**What the task requires:**
Filter the listing below down to the lines containing the word "that".

===== Data excerpts

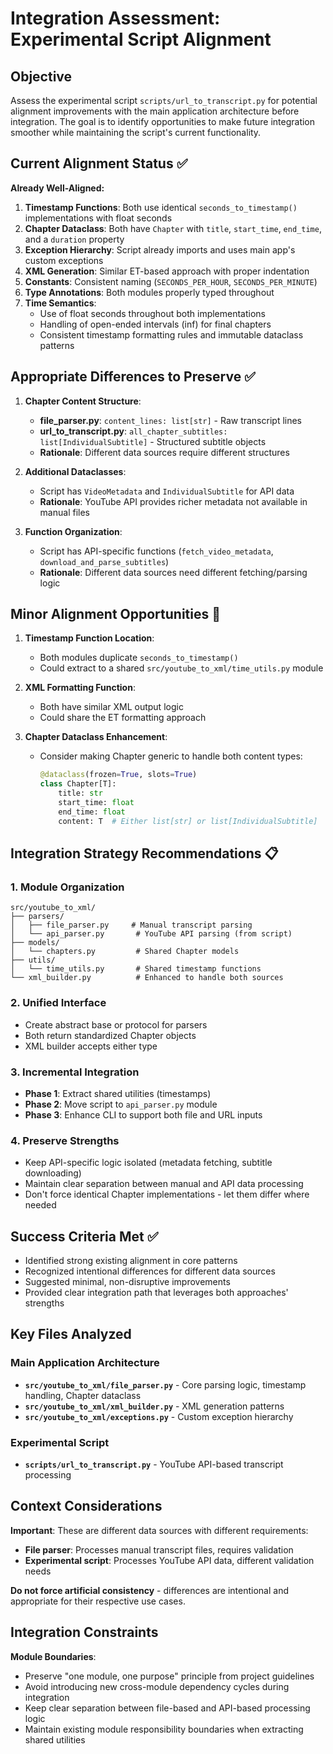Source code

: # Integration Assessment: Experimental Script Alignment

## Objective
Assess the experimental script `scripts/url_to_transcript.py` for potential alignment improvements with the main application architecture before integration. The goal is to identify opportunities to make future integration smoother while maintaining the script's current functionality.

## Current Alignment Status ✅

**Already Well-Aligned:**
1. **Timestamp Functions**: Both use identical `seconds_to_timestamp()` implementations with float seconds
2. **Chapter Dataclass**: Both have `Chapter` with `title`, `start_time`, `end_time`, and a `duration` property
3. **Exception Hierarchy**: Script already imports and uses main app's custom exceptions
4. **XML Generation**: Similar ET-based approach with proper indentation
5. **Constants**: Consistent naming (`SECONDS_PER_HOUR`, `SECONDS_PER_MINUTE`)
6. **Type Annotations**: Both modules properly typed throughout
7. **Time Semantics**: 
   - Use of float seconds throughout both implementations
   - Handling of open-ended intervals (inf) for final chapters
   - Consistent timestamp formatting rules and immutable dataclass patterns

## Appropriate Differences to Preserve ✅

1. **Chapter Content Structure**:
   - **file_parser.py**: `content_lines: list[str]` - Raw transcript lines
   - **url_to_transcript.py**: `all_chapter_subtitles: list[IndividualSubtitle]` - Structured subtitle objects
   - **Rationale**: Different data sources require different structures

2. **Additional Dataclasses**:
   - Script has `VideoMetadata` and `IndividualSubtitle` for API data
   - **Rationale**: YouTube API provides richer metadata not available in manual files

3. **Function Organization**:
   - Script has API-specific functions (`fetch_video_metadata`, `download_and_parse_subtitles`)
   - **Rationale**: Different data sources need different fetching/parsing logic

## Minor Alignment Opportunities 🔧

1. **Timestamp Function Location**:
   - Both modules duplicate `seconds_to_timestamp()`
   - Could extract to a shared `src/youtube_to_xml/time_utils.py` module

2. **XML Formatting Function**:
   - Both have similar XML output logic
   - Could share the ET formatting approach

3. **Chapter Dataclass Enhancement**:
   - Consider making Chapter generic to handle both content types:
     ```python
     @dataclass(frozen=True, slots=True)
     class Chapter[T]:
         title: str
         start_time: float
         end_time: float
         content: T  # Either list[str] or list[IndividualSubtitle]
     ```

## Integration Strategy Recommendations 📋

### 1. Module Organization
```
src/youtube_to_xml/
├── parsers/
│   ├── file_parser.py     # Manual transcript parsing
│   └── api_parser.py       # YouTube API parsing (from script)
├── models/
│   └── chapters.py         # Shared Chapter models
├── utils/
│   └── time_utils.py       # Shared timestamp functions
└── xml_builder.py          # Enhanced to handle both sources
```

### 2. Unified Interface
- Create abstract base or protocol for parsers
- Both return standardized Chapter objects
- XML builder accepts either type

### 3. Incremental Integration
- **Phase 1**: Extract shared utilities (timestamps)
- **Phase 2**: Move script to `api_parser.py` module
- **Phase 3**: Enhance CLI to support both file and URL inputs

### 4. Preserve Strengths
- Keep API-specific logic isolated (metadata fetching, subtitle downloading)
- Maintain clear separation between manual and API data processing
- Don't force identical Chapter implementations - let them differ where needed

## Success Criteria Met ✅
- Identified strong existing alignment in core patterns
- Recognized intentional differences for different data sources
- Suggested minimal, non-disruptive improvements
- Provided clear integration path that leverages both approaches' strengths

## Key Files Analyzed

### Main Application Architecture
- **`src/youtube_to_xml/file_parser.py`** - Core parsing logic, timestamp handling, Chapter dataclass
- **`src/youtube_to_xml/xml_builder.py`** - XML generation patterns
- **`src/youtube_to_xml/exceptions.py`** - Custom exception hierarchy

### Experimental Script
- **`scripts/url_to_transcript.py`** - YouTube API-based transcript processing

## Context Considerations

**Important**: These are different data sources with different requirements:
- **File parser**: Processes manual transcript files, requires validation
- **Experimental script**: Processes YouTube API data, different validation needs

**Do not force artificial consistency** - differences are intentional and appropriate for their respective use cases.

## Integration Constraints

**Module Boundaries**: 
- Preserve "one module, one purpose" principle from project guidelines
- Avoid introducing new cross-module dependency cycles during integration
- Keep clear separation between file-based and API-based processing logic
- Maintain existing module responsibility boundaries when extracting shared utilities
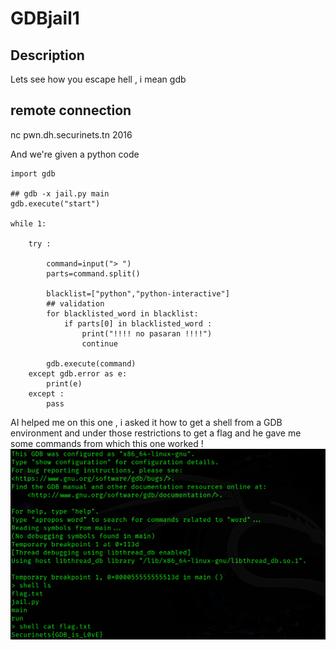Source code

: # GDBjail1
## Description
Lets see how you escape hell , i mean gdb
## remote  connection
nc pwn.dh.securinets.tn 2016

And we're given a python code

```
import gdb 

## gdb -x jail.py main
gdb.execute("start")

while 1:
    
    try :
    
        command=input("> ")
        parts=command.split()  
    
        blacklist=["python","python-interactive"]
        ## validation 
        for blacklisted_word in blacklist:
            if parts[0] in blacklisted_word : 
                print("!!!! no pasaran !!!!")
                continue

        gdb.execute(command)
    except gdb.error as e:
        print(e)
    except : 
        pass        

```

AI helped me on this one , i asked it how to get a shell from a GDB environment and under those restrictions to get a flag and he gave me some commands from which this one worked !
![GDB1](https://github.com/Rayene9052/darkest-hour-ctf-writeups/blob/0de1dab5a8d420fd7225bfc13e45c102954e7992/assets/gdb1.PNG)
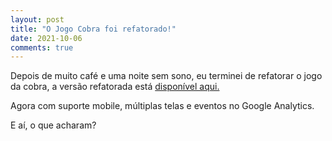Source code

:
 ```yaml
---
layout: post
title: "O Jogo Cobra foi refatorado!"
date: 2021-10-06
comments: true
---
```


Depois de muito café e uma noite sem sono, eu terminei de refatorar o jogo da cobra, a versão refatorada está [disponível aqui.](https://rafael-dev-21.netlify.app/jogos/snake-refactor)

Agora com suporte mobile, múltiplas telas e eventos no Google Analytics.

E aí, o que acharam?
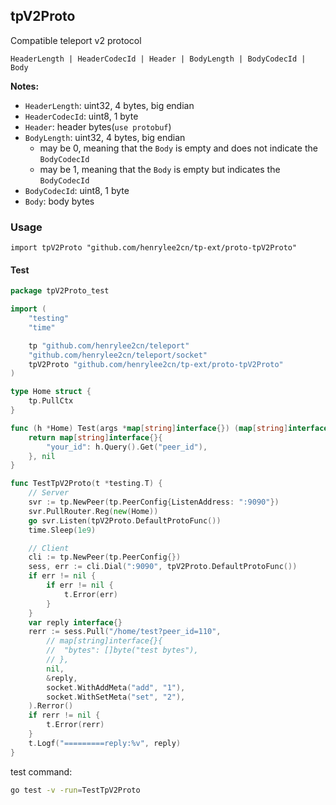 ## tpV2Proto

 Compatible teleport v2 protocol

```
HeaderLength | HeaderCodecId | Header | BodyLength | BodyCodecId | Body
```

**Notes:**
- `HeaderLength`: uint32, 4 bytes, big endian
- `HeaderCodecId`: uint8, 1 byte
- `Header`: header bytes(`use protobuf`)
- `BodyLength`: uint32, 4 bytes, big endian
	* may be 0, meaning that the `Body` is empty and does not indicate the `BodyCodecId`
	* may be 1, meaning that the `Body` is empty but indicates the `BodyCodecId`
- `BodyCodecId`: uint8, 1 byte
- `Body`: body bytes

### Usage

`import tpV2Proto "github.com/henrylee2cn/tp-ext/proto-tpV2Proto"`

#### Test

```go
package tpV2Proto_test

import (
	"testing"
	"time"

	tp "github.com/henrylee2cn/teleport"
	"github.com/henrylee2cn/teleport/socket"
	tpV2Proto "github.com/henrylee2cn/tp-ext/proto-tpV2Proto"
)

type Home struct {
	tp.PullCtx
}

func (h *Home) Test(args *map[string]interface{}) (map[string]interface{}, *tp.Rerror) {
	return map[string]interface{}{
		"your_id": h.Query().Get("peer_id"),
	}, nil
}

func TestTpV2Proto(t *testing.T) {
	// Server
	svr := tp.NewPeer(tp.PeerConfig{ListenAddress: ":9090"})
	svr.PullRouter.Reg(new(Home))
	go svr.Listen(tpV2Proto.DefaultProtoFunc())
	time.Sleep(1e9)

	// Client
	cli := tp.NewPeer(tp.PeerConfig{})
	sess, err := cli.Dial(":9090", tpV2Proto.DefaultProtoFunc())
	if err != nil {
		if err != nil {
			t.Error(err)
		}
	}
	var reply interface{}
	rerr := sess.Pull("/home/test?peer_id=110",
		// map[string]interface{}{
		// 	"bytes": []byte("test bytes"),
		// },
		nil,
		&reply,
		socket.WithAddMeta("add", "1"),
		socket.WithSetMeta("set", "2"),
	).Rerror()
	if rerr != nil {
		t.Error(rerr)
	}
	t.Logf("=========reply:%v", reply)
}
```

test command:

```sh
go test -v -run=TestTpV2Proto
```
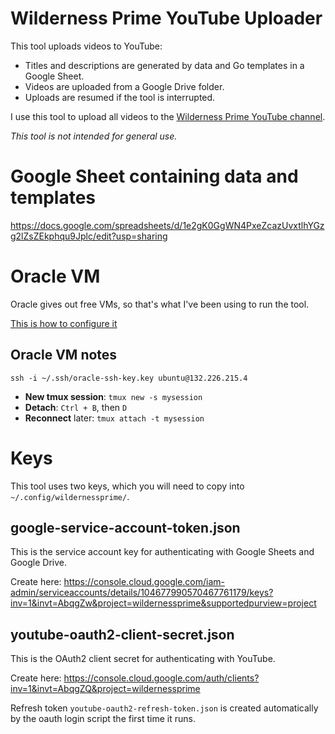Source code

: # Wilderness Prime YouTube Uploader

This tool uploads videos to YouTube:

- Titles and descriptions are generated by data and Go templates in a Google Sheet.
- Videos are uploaded from a Google Drive folder.
- Uploads are resumed if the tool is interrupted.

I use this tool to upload all videos to the [Wilderness Prime YouTube channel](https://www.youtube.com/wildernessprime). 

*This tool is not intended for general use.*

# Google Sheet containing data and templates

https://docs.google.com/spreadsheets/d/1e2gK0GgWN4PxeZcazUvxtlhYGzg2lZsZEkphqu9Jplc/edit?usp=sharing

# Oracle VM

Oracle gives out free VMs, so that's what I've been using to run the tool. 

[This is how to configure it](oracle.md)

## Oracle VM notes

```ssh -i ~/.ssh/oracle-ssh-key.key ubuntu@132.226.215.4```

- **New tmux session**: `tmux new -s mysession`
- **Detach**: `Ctrl + B`, then `D`
- **Reconnect** later: `tmux attach -t mysession`

# Keys

This tool uses two keys, which you will need to copy into `~/.config/wildernessprime/`.

## google-service-account-token.json
This is the service account key for authenticating with Google Sheets and Google Drive.

Create here: https://console.cloud.google.com/iam-admin/serviceaccounts/details/104677990570467761179/keys?inv=1&invt=AbqgZw&project=wildernessprime&supportedpurview=project

## youtube-oauth2-client-secret.json
This is the OAuth2 client secret for authenticating with YouTube.

Create here: https://console.cloud.google.com/auth/clients?inv=1&invt=AbqgZQ&project=wildernessprime

Refresh token `youtube-oauth2-refresh-token.json` is created automatically by the oauth login script the first time it runs.

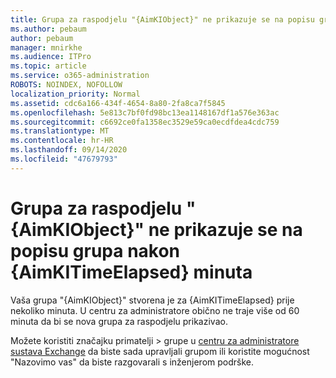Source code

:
 ```yaml
---
title: Grupa za raspodjelu "{AimKIObject}" ne prikazuje se na popisu grupa nakon {AimKITimeElapsed} minuta
ms.author: pebaum
author: pebaum
manager: mnirkhe
ms.audience: ITPro
ms.topic: article
ms.service: o365-administration
ROBOTS: NOINDEX, NOFOLLOW
localization_priority: Normal
ms.assetid: cdc6a166-434f-4654-8a80-2fa8ca7f5845
ms.openlocfilehash: 5e813c7bf0fd98bc13ea1148167df1a576e363ac
ms.sourcegitcommit: c6692ce0fa1358ec3529e59ca0ecdfdea4cdc759
ms.translationtype: MT
ms.contentlocale: hr-HR
ms.lasthandoff: 09/14/2020
ms.locfileid: "47679793"
---
```

# <a name="distribution-group-aimkiobject-not-showing-in-groups-list-after-aimkitimeelapsed-minutes"></a>Grupa za raspodjelu "{AimKIObject}" ne prikazuje se na popisu grupa nakon {AimKITimeElapsed} minuta

Vaša grupa "{AimKIObject}" stvorena je za {AimKITimeElapsed} prije nekoliko minuta. U centru za administratore obično ne traje više od 60 minuta da bi se nova grupa za raspodjelu prikazivao.
  
Možete koristiti značajku primatelji > grupe u [centru za administratore sustava Exchange](https://outlook.office365.com/ecp/?rfr=Admin_o365&amp;exsvurl=1&amp;mkt=en-US.aspx) da biste sada upravljali grupom ili koristite mogućnost "Nazovimo vas" da biste razgovarali s inženjerom podrške.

==========

**Task response:**
- Provided clear integration path that leverages both approaches' strengths
	* may be 0, meaning that the `Body` is empty and does not indicate the `BodyCodecId`
	* may be 1, meaning that the `Body` is empty but indicates the `BodyCodecId`
Oracle gives out free VMs, so that's what I've been using to run the tool. 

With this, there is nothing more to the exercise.